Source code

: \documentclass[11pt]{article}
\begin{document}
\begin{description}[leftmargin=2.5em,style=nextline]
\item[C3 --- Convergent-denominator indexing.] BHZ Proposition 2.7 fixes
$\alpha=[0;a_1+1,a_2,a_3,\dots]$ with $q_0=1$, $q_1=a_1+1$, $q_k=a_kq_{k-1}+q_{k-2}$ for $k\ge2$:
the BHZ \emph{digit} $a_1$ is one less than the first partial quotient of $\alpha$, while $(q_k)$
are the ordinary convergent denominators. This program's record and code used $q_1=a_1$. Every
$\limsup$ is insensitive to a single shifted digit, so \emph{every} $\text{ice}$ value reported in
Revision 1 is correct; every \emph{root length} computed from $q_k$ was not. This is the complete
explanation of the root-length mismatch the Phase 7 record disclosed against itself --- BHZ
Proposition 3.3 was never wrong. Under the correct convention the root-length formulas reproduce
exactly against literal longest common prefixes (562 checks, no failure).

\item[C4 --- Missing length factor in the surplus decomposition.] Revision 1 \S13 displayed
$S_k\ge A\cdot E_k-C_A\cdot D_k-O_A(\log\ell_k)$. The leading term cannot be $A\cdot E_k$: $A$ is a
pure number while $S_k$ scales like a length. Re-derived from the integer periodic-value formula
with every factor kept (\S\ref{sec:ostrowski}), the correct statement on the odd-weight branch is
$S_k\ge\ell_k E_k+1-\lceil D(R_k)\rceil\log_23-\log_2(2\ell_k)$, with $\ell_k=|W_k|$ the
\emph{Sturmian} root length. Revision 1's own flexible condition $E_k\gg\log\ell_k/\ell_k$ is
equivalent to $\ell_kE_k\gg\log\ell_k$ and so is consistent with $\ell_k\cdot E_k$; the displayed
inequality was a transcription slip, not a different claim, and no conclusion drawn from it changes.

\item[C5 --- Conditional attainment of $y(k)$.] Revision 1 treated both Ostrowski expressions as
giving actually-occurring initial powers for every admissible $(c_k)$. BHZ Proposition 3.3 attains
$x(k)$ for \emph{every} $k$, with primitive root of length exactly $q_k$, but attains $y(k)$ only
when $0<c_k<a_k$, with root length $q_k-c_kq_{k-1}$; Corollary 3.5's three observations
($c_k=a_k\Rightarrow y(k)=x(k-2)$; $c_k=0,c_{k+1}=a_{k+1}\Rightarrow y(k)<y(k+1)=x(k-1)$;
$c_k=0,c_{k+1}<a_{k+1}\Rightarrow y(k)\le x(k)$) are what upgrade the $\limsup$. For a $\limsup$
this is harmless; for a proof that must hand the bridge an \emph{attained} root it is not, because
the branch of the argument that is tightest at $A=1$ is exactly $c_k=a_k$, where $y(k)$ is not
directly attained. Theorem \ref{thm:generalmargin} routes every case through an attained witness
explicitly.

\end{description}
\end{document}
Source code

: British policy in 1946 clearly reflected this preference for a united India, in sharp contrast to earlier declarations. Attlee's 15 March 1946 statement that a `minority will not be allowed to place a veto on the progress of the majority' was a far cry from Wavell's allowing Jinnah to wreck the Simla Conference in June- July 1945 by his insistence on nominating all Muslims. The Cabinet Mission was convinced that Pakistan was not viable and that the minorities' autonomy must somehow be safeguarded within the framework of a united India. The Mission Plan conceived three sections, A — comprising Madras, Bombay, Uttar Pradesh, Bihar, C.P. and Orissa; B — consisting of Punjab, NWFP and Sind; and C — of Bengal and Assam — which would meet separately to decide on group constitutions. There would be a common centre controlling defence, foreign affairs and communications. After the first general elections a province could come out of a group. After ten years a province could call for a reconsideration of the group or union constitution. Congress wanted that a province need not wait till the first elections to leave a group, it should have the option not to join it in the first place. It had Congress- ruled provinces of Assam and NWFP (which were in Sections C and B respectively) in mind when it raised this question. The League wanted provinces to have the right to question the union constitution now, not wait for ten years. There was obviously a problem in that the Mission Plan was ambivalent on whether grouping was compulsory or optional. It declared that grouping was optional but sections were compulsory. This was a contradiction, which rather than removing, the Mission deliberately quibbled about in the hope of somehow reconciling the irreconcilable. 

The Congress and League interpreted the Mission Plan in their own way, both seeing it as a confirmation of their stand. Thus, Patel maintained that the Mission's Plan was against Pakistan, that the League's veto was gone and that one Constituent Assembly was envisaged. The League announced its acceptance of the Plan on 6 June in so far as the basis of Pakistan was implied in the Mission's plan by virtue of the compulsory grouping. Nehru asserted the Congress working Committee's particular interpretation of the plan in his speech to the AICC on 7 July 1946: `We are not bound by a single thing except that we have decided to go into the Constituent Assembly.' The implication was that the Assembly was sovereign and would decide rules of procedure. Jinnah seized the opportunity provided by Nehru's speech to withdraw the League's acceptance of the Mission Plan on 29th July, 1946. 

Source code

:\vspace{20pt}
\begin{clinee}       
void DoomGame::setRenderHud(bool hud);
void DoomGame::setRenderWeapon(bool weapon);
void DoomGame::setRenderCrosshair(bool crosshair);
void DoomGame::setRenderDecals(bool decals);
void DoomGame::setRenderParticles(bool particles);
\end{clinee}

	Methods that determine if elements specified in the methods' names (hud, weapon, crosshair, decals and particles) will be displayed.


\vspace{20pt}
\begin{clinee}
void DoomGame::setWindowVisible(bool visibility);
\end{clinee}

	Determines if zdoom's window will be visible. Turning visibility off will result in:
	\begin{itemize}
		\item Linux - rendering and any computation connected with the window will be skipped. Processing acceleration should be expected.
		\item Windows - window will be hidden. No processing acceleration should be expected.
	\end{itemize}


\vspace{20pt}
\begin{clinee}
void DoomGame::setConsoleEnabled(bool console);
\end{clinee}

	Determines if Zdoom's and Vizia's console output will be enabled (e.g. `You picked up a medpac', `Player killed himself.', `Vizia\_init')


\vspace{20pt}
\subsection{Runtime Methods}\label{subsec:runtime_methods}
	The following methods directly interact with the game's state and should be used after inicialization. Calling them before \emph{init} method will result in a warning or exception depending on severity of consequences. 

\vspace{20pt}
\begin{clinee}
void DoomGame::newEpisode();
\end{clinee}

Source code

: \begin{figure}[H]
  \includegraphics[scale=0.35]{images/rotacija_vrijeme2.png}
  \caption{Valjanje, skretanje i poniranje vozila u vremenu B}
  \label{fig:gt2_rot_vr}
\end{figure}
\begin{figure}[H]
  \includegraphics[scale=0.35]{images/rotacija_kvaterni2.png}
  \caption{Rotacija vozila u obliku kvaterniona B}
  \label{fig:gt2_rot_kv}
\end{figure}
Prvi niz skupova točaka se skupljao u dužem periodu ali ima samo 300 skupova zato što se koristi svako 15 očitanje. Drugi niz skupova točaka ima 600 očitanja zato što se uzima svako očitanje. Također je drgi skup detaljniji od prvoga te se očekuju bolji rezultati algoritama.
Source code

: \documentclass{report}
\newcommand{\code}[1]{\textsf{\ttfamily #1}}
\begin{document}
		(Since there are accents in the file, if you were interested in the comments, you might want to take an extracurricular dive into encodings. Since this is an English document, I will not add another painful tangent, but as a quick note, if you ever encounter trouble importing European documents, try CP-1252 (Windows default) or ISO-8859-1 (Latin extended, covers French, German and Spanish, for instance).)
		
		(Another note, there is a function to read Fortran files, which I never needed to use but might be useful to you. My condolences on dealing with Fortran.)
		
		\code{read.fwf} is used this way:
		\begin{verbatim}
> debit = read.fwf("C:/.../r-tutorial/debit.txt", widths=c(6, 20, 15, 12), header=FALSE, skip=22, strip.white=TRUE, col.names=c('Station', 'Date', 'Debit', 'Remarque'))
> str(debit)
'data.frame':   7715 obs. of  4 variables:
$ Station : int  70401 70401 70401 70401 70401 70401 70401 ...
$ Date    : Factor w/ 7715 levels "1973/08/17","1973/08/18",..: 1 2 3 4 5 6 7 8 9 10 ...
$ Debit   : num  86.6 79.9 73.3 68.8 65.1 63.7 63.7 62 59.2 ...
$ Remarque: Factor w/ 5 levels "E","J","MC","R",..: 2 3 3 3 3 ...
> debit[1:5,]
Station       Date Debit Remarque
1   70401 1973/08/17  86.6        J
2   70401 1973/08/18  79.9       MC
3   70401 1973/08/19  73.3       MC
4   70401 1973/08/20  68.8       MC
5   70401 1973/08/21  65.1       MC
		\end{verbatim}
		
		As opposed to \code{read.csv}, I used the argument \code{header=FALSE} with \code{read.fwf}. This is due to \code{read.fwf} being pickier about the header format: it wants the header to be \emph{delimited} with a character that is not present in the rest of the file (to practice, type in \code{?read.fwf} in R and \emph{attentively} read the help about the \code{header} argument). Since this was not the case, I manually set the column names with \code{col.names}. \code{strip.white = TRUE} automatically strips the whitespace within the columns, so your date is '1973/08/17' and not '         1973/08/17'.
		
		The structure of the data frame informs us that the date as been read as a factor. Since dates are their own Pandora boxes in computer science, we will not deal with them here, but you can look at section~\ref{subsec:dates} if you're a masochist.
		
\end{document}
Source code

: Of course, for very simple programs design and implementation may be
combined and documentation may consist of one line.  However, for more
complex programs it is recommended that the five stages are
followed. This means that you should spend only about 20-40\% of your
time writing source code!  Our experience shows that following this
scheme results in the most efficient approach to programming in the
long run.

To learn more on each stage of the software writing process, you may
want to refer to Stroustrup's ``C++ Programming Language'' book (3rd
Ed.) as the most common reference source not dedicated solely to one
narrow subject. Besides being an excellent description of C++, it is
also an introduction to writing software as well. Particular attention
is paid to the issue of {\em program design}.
+===+
PROBLEM DESCRIPTION:
For each line above that contains the word "caption", give the line as it is written.

EXERCISE RESPONSE:
  \caption{Valjanje, skretanje i poniranje vozila u vremenu B}
  \caption{Rotacija vozila u obliku kvaterniona B}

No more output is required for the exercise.